What you are asked to do: Filter the records below and copy every line containing the word "knowledge".

Collected data:

· · ·

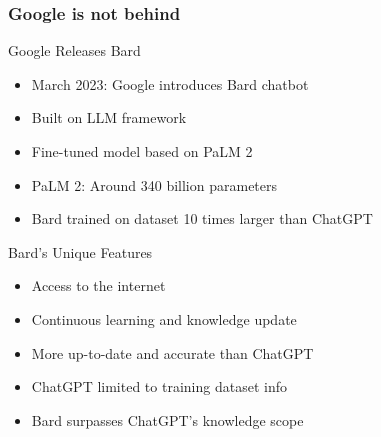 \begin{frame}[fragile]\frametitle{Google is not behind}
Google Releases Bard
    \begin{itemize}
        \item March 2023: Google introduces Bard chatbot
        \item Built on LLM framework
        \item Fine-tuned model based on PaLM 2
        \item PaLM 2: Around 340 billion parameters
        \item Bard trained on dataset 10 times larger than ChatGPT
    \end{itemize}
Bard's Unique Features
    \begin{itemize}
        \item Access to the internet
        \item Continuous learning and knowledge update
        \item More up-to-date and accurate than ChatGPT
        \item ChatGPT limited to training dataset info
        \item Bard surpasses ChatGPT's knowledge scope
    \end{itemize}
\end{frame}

· · ·

Task response:
        \item Continuous learning and knowledge update
        \item Bard surpasses ChatGPT's knowledge scope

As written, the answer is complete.